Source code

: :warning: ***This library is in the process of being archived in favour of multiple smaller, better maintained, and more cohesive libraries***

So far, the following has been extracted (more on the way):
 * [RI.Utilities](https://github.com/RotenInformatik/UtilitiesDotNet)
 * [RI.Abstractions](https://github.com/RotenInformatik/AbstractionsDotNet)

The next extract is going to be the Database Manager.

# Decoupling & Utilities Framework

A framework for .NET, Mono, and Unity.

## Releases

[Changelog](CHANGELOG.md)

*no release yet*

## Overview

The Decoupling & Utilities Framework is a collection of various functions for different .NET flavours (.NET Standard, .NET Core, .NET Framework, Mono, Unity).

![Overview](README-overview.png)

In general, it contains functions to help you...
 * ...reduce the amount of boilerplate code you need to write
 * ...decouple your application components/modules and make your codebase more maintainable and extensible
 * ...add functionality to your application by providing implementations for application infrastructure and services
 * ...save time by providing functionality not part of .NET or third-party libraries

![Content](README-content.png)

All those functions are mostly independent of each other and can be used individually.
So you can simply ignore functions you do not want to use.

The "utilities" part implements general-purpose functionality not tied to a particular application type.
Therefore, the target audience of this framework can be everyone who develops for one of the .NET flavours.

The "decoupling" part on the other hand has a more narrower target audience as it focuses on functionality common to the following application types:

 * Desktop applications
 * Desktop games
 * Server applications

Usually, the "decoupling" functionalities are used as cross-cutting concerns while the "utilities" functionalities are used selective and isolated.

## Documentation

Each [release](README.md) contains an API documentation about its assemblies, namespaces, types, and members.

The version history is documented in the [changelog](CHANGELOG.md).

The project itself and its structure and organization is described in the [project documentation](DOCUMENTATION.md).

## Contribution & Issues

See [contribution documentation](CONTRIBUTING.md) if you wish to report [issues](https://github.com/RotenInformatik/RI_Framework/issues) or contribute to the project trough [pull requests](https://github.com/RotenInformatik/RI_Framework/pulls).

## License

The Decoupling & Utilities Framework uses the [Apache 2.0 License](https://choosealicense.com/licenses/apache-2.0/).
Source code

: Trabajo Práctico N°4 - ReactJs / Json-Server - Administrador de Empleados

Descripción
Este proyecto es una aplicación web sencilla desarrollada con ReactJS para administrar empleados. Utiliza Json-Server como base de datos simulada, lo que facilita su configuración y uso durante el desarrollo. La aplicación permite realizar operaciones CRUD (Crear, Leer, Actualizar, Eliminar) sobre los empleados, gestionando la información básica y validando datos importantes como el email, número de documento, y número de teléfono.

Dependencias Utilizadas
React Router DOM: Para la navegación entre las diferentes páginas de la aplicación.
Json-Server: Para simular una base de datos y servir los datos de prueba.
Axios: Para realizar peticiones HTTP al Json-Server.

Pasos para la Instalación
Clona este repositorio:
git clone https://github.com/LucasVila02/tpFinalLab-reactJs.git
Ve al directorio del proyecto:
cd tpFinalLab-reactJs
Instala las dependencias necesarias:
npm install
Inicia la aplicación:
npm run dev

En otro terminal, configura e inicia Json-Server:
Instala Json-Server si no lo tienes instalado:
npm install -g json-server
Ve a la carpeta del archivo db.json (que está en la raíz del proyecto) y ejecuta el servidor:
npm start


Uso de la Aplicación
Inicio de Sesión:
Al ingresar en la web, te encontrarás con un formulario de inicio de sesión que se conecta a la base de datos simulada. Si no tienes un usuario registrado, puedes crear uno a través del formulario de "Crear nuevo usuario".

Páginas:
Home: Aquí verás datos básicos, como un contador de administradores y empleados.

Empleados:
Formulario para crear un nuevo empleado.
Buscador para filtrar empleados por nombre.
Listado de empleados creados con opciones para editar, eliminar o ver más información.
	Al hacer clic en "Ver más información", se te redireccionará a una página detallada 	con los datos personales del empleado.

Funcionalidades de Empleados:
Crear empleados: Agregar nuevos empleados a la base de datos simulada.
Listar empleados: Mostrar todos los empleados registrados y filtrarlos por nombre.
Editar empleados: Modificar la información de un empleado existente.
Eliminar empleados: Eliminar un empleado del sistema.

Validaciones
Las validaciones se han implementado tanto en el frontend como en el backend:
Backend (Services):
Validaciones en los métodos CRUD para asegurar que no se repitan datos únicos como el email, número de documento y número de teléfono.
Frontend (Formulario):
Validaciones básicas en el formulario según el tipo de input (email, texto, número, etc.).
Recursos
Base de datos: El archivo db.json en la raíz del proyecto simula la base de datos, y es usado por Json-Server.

========================================

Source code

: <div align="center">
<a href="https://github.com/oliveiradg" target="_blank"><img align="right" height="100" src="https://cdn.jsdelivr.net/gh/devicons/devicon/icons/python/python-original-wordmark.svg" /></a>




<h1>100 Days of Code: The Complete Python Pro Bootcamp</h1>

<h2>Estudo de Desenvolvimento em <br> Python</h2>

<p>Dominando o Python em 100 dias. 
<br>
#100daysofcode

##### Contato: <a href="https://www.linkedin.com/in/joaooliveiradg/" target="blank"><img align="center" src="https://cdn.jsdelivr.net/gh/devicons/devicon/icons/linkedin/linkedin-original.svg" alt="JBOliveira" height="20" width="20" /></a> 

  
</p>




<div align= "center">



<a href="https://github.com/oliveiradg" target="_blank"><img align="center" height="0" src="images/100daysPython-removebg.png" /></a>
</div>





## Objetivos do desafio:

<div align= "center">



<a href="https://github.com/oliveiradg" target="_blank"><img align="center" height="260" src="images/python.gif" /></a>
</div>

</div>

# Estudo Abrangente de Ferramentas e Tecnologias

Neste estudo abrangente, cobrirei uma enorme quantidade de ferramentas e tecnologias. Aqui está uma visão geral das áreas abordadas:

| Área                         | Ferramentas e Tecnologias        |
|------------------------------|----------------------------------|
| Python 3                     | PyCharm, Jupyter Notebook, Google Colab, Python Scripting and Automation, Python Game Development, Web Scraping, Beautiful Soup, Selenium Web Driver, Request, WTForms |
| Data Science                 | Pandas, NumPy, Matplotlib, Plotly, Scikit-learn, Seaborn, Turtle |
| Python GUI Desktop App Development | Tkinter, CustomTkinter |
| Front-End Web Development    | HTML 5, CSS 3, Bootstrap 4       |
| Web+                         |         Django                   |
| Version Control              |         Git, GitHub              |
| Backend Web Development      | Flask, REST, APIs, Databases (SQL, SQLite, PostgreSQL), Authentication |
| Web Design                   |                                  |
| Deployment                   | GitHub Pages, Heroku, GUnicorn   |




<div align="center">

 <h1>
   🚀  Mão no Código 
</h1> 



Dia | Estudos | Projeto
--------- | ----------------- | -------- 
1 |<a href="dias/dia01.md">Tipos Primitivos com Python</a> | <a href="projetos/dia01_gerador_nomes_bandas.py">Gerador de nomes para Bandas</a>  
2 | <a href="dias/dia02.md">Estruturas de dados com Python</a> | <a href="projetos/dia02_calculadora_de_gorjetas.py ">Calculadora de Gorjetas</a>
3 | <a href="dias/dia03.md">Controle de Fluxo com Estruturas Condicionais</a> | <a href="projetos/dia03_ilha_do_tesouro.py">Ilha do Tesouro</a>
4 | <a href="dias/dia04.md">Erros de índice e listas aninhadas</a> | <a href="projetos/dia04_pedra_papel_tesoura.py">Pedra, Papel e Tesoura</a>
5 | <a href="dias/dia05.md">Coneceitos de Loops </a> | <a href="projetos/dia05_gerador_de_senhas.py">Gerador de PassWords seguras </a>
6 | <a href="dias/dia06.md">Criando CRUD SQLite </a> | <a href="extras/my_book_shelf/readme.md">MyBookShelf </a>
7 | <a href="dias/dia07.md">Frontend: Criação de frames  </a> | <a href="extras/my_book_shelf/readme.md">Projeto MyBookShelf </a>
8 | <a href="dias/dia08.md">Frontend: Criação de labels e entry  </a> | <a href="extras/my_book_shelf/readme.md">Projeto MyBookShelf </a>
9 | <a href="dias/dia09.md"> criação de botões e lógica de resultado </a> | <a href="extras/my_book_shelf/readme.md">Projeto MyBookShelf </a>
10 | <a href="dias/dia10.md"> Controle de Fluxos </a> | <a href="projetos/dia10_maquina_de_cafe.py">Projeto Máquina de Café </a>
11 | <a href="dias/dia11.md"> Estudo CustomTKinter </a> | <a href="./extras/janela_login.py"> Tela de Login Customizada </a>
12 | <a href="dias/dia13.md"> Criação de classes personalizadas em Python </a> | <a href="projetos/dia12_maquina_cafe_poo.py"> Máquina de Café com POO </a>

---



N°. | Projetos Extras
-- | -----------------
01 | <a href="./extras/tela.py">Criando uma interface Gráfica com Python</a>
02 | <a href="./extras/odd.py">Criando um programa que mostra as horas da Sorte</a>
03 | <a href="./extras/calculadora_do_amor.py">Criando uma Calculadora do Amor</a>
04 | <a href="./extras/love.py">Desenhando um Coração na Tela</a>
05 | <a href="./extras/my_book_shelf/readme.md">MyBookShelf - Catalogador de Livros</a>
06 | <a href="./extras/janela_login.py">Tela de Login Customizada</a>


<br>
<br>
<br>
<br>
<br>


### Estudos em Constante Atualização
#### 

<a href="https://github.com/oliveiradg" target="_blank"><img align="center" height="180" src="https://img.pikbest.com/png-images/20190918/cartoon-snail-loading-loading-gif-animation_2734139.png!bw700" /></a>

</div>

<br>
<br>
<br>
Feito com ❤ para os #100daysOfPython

========================================

* [What to work on] Looking at the records above, return exactly the lines from the line with "The version history" to the line with "Descripción", both ends included.

* [Answer space]
The version history is documented in the [changelog](CHANGELOG.md).

The project itself and its structure and organization is described in the [project documentation](DOCUMENTATION.md).

## Contribution & Issues

See [contribution documentation](CONTRIBUTING.md) if you wish to report [issues](https://github.com/RotenInformatik/RI_Framework/issues) or contribute to the project trough [pull requests](https://github.com/RotenInformatik/RI_Framework/pulls).

## License

The Decoupling & Utilities Framework uses the [Apache 2.0 License](https://choosealicense.com/licenses/apache-2.0/).
Source code

: Trabajo Práctico N°4 - ReactJs / Json-Server - Administrador de Empleados

Descripción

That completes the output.